等到王景本人回過神來,就發現震驚恐懼的何止是自己,面前這幾個老吊也是。
一個例外都沒有的全在懵逼,滿臉冷汗的處於完全炸毛的狀態。
而……而也因爲是這種狀態,王景心中也相當駭然,這特麼的一個個的究竟是怎麼回事,咋就全慌了神了,這事……這事特麼的可還沒解決啊!
自己也是真沒思路,這可太麻煩了。
一半的船,一夜之間說沒就沒,這幕後之人實在手段通天。
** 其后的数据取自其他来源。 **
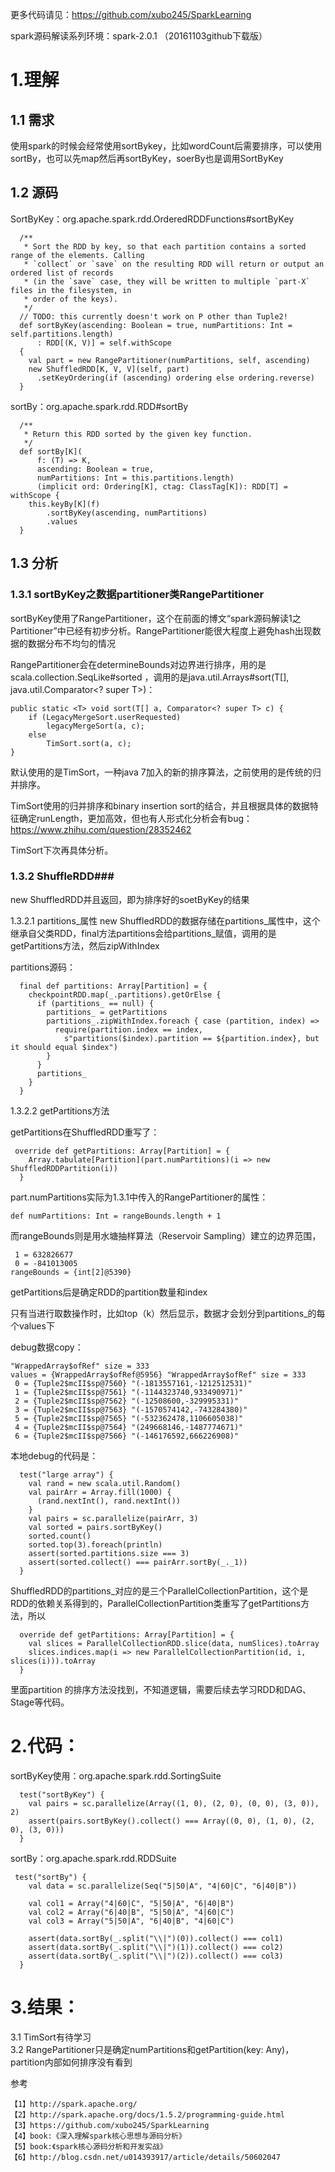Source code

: 
更多代码请见：https://github.com/xubo245/SparkLearning

spark源码解读系列环境：spark-2.0.1 （20161103github下载版）

# 1.理解 #

## 1.1 需求 ##
使用spark的时候会经常使用sortBykey，比如wordCount后需要排序，可以使用sortBy，也可以先map然后再sortByKey，soerBy也是调用SortByKey

## 1.2 源码  ##
SortByKey：org.apache.spark.rdd.OrderedRDDFunctions#sortByKey

	  /**
	   * Sort the RDD by key, so that each partition contains a sorted range of the elements. Calling
	   * `collect` or `save` on the resulting RDD will return or output an ordered list of records
	   * (in the `save` case, they will be written to multiple `part-X` files in the filesystem, in
	   * order of the keys).
	   */
	  // TODO: this currently doesn't work on P other than Tuple2!
	  def sortByKey(ascending: Boolean = true, numPartitions: Int = self.partitions.length)
	      : RDD[(K, V)] = self.withScope
	  {
	    val part = new RangePartitioner(numPartitions, self, ascending)
	    new ShuffledRDD[K, V, V](self, part)
	      .setKeyOrdering(if (ascending) ordering else ordering.reverse)
	  }

sortBy：org.apache.spark.rdd.RDD#sortBy

	  /**
	   * Return this RDD sorted by the given key function.
	   */
	  def sortBy[K](
	      f: (T) => K,
	      ascending: Boolean = true,
	      numPartitions: Int = this.partitions.length)
	      (implicit ord: Ordering[K], ctag: ClassTag[K]): RDD[T] = withScope {
	    this.keyBy[K](f)
	        .sortByKey(ascending, numPartitions)
	        .values
	  }

## 1.3 分析 ##
### 1.3.1 sortByKey之数据partitioner类RangePartitioner ###
sortByKey使用了RangePartitioner，这个在前面的博文“spark源码解读1之Partitioner”中已经有初步分析。RangePartitioner能很大程度上避免hash出现数据的数据分布不均匀的情况

RangePartitioner会在determineBounds对边界进行排序，用的是scala.collection.SeqLike#sorted  ，调用的是java.util.Arrays#sort(T[], java.util.Comparator<? super T>)：

    public static <T> void sort(T[] a, Comparator<? super T> c) {
        if (LegacyMergeSort.userRequested)
            legacyMergeSort(a, c);
        else
            TimSort.sort(a, c);
    }

默认使用的是TimSort，一种java 7加入的新的排序算法，之前使用的是传统的归并排序。

TimSort使用的归并排序和binary insertion sort的结合，并且根据具体的数据特征确定runLength，更加高效，但也有人形式化分析会有bug：https://www.zhihu.com/question/28352462

TimSort下次再具体分析。

### 1.3.2 ShuffleRDD###
 new ShuffledRDD并且返回，即为排序好的soetByKey的结果

1.3.2.1  partitions_属性
 new ShuffledRDD的数据存储在partitions_属性中，这个继承自父类RDD，final方法partitions会给partitions_赋值，调用的是getPartitions方法，然后zipWithIndex

partitions源码：

	  final def partitions: Array[Partition] = {
	    checkpointRDD.map(_.partitions).getOrElse {
	      if (partitions_ == null) {
	        partitions_ = getPartitions
	        partitions_.zipWithIndex.foreach { case (partition, index) =>
	          require(partition.index == index,
	            s"partitions($index).partition == ${partition.index}, but it should equal $index")
	        }
	      }
	      partitions_
	    }
	  }

1.3.2.2  getPartitions方法

getPartitions在ShuffledRDD重写了：

	 override def getPartitions: Array[Partition] = {
	    Array.tabulate[Partition](part.numPartitions)(i => new ShuffledRDDPartition(i))
	  }

part.numPartitions实际为1.3.1中传入的RangePartitioner的属性：

	def numPartitions: Int = rangeBounds.length + 1

而rangeBounds则是用水塘抽样算法（Reservoir Sampling）建立的边界范围，

	 1 = 632826677
	 0 = -841013005
	rangeBounds = {int[2]@5390} 

getPartitions后是确定RDD的partition数量和index

只有当进行取数操作时，比如top（k）然后显示，数据才会划分到partitions_的每个values下

debug数据copy：

	"WrappedArray$ofRef" size = 333
	values = {WrappedArray$ofRef@5956} "WrappedArray$ofRef" size = 333
	 0 = {Tuple2$mcII$sp@7560} "(-1813557161,-1212512531)"
	 1 = {Tuple2$mcII$sp@7561} "(-1144323740,933490971)"
	 2 = {Tuple2$mcII$sp@7562} "(-12508600,-329995331)"
	 3 = {Tuple2$mcII$sp@7563} "(-1570574142,-743284380)"
	 5 = {Tuple2$mcII$sp@7565} "(-532362478,1106605038)"
	 4 = {Tuple2$mcII$sp@7564} "(249668146,-1487774671)"
	 6 = {Tuple2$mcII$sp@7566} "(-146176592,666226908)"

本地debug的代码是：

	  test("large array") {
	    val rand = new scala.util.Random()
	    val pairArr = Array.fill(1000) {
	      (rand.nextInt(), rand.nextInt())
	    }
	    val pairs = sc.parallelize(pairArr, 3)
	    val sorted = pairs.sortByKey()
	    sorted.count()
	    sorted.top(3).foreach(println)
	    assert(sorted.partitions.size === 3)
	    assert(sorted.collect() === pairArr.sortBy(_._1))
	  }

ShuffledRDD的partitions_对应的是三个ParallelCollectionPartition，这个是RDD的依赖关系得到的，ParallelCollectionPartition类重写了getPartitions方法，所以

	  override def getPartitions: Array[Partition] = {
	    val slices = ParallelCollectionRDD.slice(data, numSlices).toArray
	    slices.indices.map(i => new ParallelCollectionPartition(id, i, slices(i))).toArray
	  }

里面partition 的排序方法没找到，不知道逻辑，需要后续去学习RDD和DAG、Stage等代码。

# 2.代码： #

sortByKey使用：org.apache.spark.rdd.SortingSuite

	  test("sortByKey") {
	    val pairs = sc.parallelize(Array((1, 0), (2, 0), (0, 0), (3, 0)), 2)
	    assert(pairs.sortByKey().collect() === Array((0, 0), (1, 0), (2, 0), (3, 0)))
	  }

sortBy：org.apache.spark.rdd.RDDSuite

	 test("sortBy") {
	    val data = sc.parallelize(Seq("5|50|A", "4|60|C", "6|40|B"))
	
	    val col1 = Array("4|60|C", "5|50|A", "6|40|B")
	    val col2 = Array("6|40|B", "5|50|A", "4|60|C")
	    val col3 = Array("5|50|A", "6|40|B", "4|60|C")
	
	    assert(data.sortBy(_.split("\\|")(0)).collect() === col1)
	    assert(data.sortBy(_.split("\\|")(1)).collect() === col2)
	    assert(data.sortBy(_.split("\\|")(2)).collect() === col3)
	  }


# 3.结果： #

3.1 TimSort有待学习   
3.2 RangePartitioner只是确定numPartitions和getPartition(key: Any)，partition内部如何排序没有看到

参考

	【1】http://spark.apache.org/
	【2】http://spark.apache.org/docs/1.5.2/programming-guide.html
	【3】https://github.com/xubo245/SparkLearning
	【4】book:《深入理解spark核心思想与源码分析》
    【5】book:《spark核心源码分析和开发实战》
	【6】http://blog.csdn.net/u014393917/article/details/50602047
要與這等對手爲敵,這可怎麼。
王景雖然對這幾個老傢伙又一如既往的陷入熱鍋上的螞蟻狀態十分失望,但自己也是驚駭萬分,心亂如麻。
如果說連對手的影子都摸不到,這卻要如何對抗?
關鍵王景還有一種預感,一種最糟糕的預感。
這個預感就是,下手之人,極有可能還是李二。
無論李二掌握了什麼東西,那都一定是極爲可怕的手帕,否則他李二作爲皇帝豈會在意。
而既然是這種性質。
那,哥幾個卻要如何對抗?更關鍵的關鍵,是這種手段極有可能還不是李二,或者他手下班底之中那幾個人想出來的,而很可能是李盛這妖孽的手筆。
而如果是李盛這妖徒搞的好事,又爲李二所統御。
這特麼的簡直就不是難玩,而是壓根完全徹底就不讓玩了!
但,當然了,現在此刻一切都還不確定,王景雖然心亂如麻,不過還並不那麼恐懼,額頭上儘管鋪滿冷汗但是。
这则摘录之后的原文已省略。